- DESCRIPTION OF THE TASK
Omit each picture as you copy the entries exactly.

Start of RECORDS FOR THIS EXERCISE

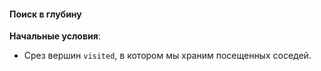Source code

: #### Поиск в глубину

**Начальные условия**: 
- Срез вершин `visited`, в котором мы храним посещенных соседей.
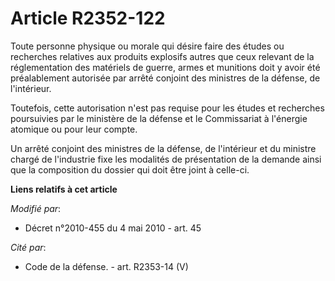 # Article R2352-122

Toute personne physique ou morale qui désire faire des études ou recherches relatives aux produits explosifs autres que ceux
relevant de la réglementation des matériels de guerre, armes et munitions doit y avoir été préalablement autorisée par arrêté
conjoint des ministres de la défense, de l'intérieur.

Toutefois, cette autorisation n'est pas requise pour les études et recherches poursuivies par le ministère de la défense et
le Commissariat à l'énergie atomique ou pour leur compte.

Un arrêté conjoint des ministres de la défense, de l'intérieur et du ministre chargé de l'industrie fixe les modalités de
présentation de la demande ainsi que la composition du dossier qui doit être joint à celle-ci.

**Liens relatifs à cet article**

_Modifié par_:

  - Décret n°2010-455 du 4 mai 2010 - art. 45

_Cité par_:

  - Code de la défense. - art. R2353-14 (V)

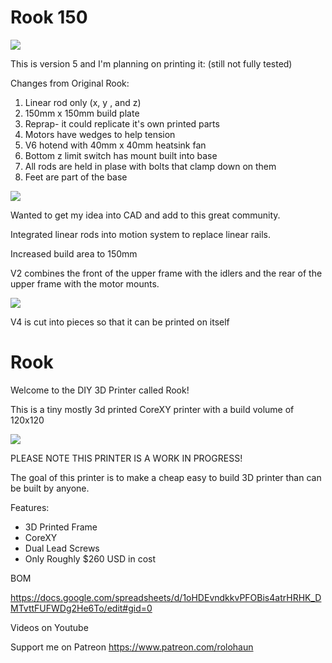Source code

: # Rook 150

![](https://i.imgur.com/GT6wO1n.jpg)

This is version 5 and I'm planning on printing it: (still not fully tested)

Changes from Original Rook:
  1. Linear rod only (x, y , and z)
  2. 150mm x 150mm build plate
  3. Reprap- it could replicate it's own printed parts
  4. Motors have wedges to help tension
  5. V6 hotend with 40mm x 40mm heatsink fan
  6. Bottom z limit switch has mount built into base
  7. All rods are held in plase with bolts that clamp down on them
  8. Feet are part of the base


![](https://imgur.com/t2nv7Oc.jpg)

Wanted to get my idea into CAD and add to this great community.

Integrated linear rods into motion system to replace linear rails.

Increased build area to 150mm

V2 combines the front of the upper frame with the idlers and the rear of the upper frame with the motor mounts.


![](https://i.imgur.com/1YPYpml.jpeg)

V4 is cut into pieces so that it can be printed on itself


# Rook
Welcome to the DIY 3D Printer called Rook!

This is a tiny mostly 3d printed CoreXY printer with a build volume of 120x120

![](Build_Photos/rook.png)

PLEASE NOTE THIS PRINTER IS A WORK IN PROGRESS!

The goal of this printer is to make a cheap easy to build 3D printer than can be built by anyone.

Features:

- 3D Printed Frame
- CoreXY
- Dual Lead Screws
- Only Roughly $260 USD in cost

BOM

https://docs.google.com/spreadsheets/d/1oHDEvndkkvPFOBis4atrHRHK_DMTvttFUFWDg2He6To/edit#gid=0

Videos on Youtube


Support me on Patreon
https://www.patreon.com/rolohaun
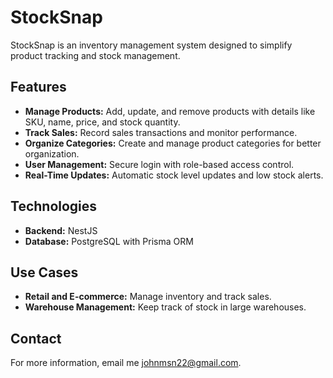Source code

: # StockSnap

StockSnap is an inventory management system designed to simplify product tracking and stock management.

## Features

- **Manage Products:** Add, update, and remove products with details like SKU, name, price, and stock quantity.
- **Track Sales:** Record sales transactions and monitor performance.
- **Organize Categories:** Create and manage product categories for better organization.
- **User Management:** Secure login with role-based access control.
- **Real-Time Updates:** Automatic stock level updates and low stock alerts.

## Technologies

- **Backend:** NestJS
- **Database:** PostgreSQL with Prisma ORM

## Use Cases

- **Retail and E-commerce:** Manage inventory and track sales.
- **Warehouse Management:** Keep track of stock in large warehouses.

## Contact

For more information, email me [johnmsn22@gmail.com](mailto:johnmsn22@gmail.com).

End of RECORDS FOR THIS EXERCISE

- ANSWER TO THIS PROBLEM
Source code

: #### Поиск в глубину

**Начальные условия**: 
- Срез вершин `visited`, в котором мы храним посещенных соседей.
 # Article R2352-122

Toute personne physique ou morale qui désire faire des études ou recherches relatives aux produits explosifs autres que ceux
relevant de la réglementation des matériels de guerre, armes et munitions doit y avoir été préalablement autorisée par arrêté
conjoint des ministres de la défense, de l'intérieur.

Toutefois, cette autorisation n'est pas requise pour les études et recherches poursuivies par le ministère de la défense et
le Commissariat à l'énergie atomique ou pour leur compte.

Un arrêté conjoint des ministres de la défense, de l'intérieur et du ministre chargé de l'industrie fixe les modalités de
présentation de la demande ainsi que la composition du dossier qui doit être joint à celle-ci.

**Liens relatifs à cet article**

_Modifié par_:

  - Décret n°2010-455 du 4 mai 2010 - art. 45

_Cité par_:

  - Code de la défense. - art. R2353-14 (V)

Source code

: # Rook 150

![](https://i.imgur.com/GT6wO1n.jpg)

This is version 5 and I'm planning on printing it: (still not fully tested)

Changes from Original Rook:
  1. Linear rod only (x, y , and z)
  2. 150mm x 150mm build plate
  3. Reprap- it could replicate it's own printed parts
  4. Motors have wedges to help tension
  5. V6 hotend with 40mm x 40mm heatsink fan
  6. Bottom z limit switch has mount built into base
  7. All rods are held in plase with bolts that clamp down on them
  8. Feet are part of the base


![](https://imgur.com/t2nv7Oc.jpg)

Wanted to get my idea into CAD and add to this great community.

Integrated linear rods into motion system to replace linear rails.

Increased build area to 150mm

V2 combines the front of the upper frame with the idlers and the rear of the upper frame with the motor mounts.


![](https://i.imgur.com/1YPYpml.jpeg)

V4 is cut into pieces so that it can be printed on itself


# Rook
Welcome to the DIY 3D Printer called Rook!

This is a tiny mostly 3d printed CoreXY printer with a build volume of 120x120

![](Build_Photos/rook.png)

PLEASE NOTE THIS PRINTER IS A WORK IN PROGRESS!

The goal of this printer is to make a cheap easy to build 3D printer than can be built by anyone.

Features:

- 3D Printed Frame
- CoreXY
- Dual Lead Screws
- Only Roughly $260 USD in cost

BOM

https://docs.google.com/spreadsheets/d/1oHDEvndkkvPFOBis4atrHRHK_DMTvttFUFWDg2He6To/edit#gid=0

Videos on Youtube


Support me on Patreon
https://www.patreon.com/rolohaun
Source code

: # StockSnap

StockSnap is an inventory management system designed to simplify product tracking and stock management.

## Features

- **Manage Products:** Add, update, and remove products with details like SKU, name, price, and stock quantity.
- **Track Sales:** Record sales transactions and monitor performance.
- **Organize Categories:** Create and manage product categories for better organization.
- **User Management:** Secure login with role-based access control.
- **Real-Time Updates:** Automatic stock level updates and low stock alerts.

## Technologies

- **Backend:** NestJS
- **Database:** PostgreSQL with Prisma ORM

## Use Cases

- **Retail and E-commerce:** Manage inventory and track sales.
- **Warehouse Management:** Keep track of stock in large warehouses.

## Contact

For more information, email me [johnmsn22@gmail.com](mailto:johnmsn22@gmail.com).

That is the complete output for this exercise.